Red Hat Bugzilla – Bug 1017020
Volume rebalance starts even if few bricks are down in a distributed volume
Last modified: 2015-11-27 07:21:09 EST
Description of problem: GlusterFS starts the rebalance task even when few bricks are down in a distributed volume. But when you see the rebalance status, it fails in all the nodes. This also happens for replicate/striped volumes when a complete set of bricks in a replica group is down. Similar can be seen in 'Remove Brick Start' asynchronous task.
Start rebalance on a distributed volume in which few brick processes are down.
Steps to Reproduce:
1. Create a volume with 3 bricks
2. Kill one of the brick process
3. Start volume rebalance on the volume created
Rebalance task starts with a task ID and if you check for the task/rebalance status, it will be failed from all the nodes.

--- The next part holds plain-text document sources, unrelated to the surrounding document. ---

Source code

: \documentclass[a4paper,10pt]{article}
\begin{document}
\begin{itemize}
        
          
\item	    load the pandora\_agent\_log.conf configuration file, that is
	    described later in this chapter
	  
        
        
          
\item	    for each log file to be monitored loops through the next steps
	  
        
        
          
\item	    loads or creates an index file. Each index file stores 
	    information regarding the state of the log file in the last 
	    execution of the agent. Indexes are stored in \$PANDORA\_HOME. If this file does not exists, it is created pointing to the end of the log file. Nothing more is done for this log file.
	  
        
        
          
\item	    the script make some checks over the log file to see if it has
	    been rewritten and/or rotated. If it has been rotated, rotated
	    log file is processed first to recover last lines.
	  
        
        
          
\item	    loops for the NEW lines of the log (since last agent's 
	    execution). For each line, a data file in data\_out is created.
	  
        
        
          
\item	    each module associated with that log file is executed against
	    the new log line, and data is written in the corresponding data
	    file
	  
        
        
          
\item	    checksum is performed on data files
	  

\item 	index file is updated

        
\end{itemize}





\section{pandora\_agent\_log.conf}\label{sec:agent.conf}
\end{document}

'Rebalance Start' should report an error without starting the rebalance task.
Same thing reproducible in a replicated volume with all bricks of a replica group down. Similar behaviour observed in remove brick start (brick migration) use case.
I am moving this bug priority to Urgent, because RHSC Corbett Rebalance feature would not be complete without this. I have discussed with Vivek and he is going to assign it to someone soon.
We need the fix in U2 branch by 18th Oct or the latest by 21st Oct.
This is a bug and not a RFE. Making that change.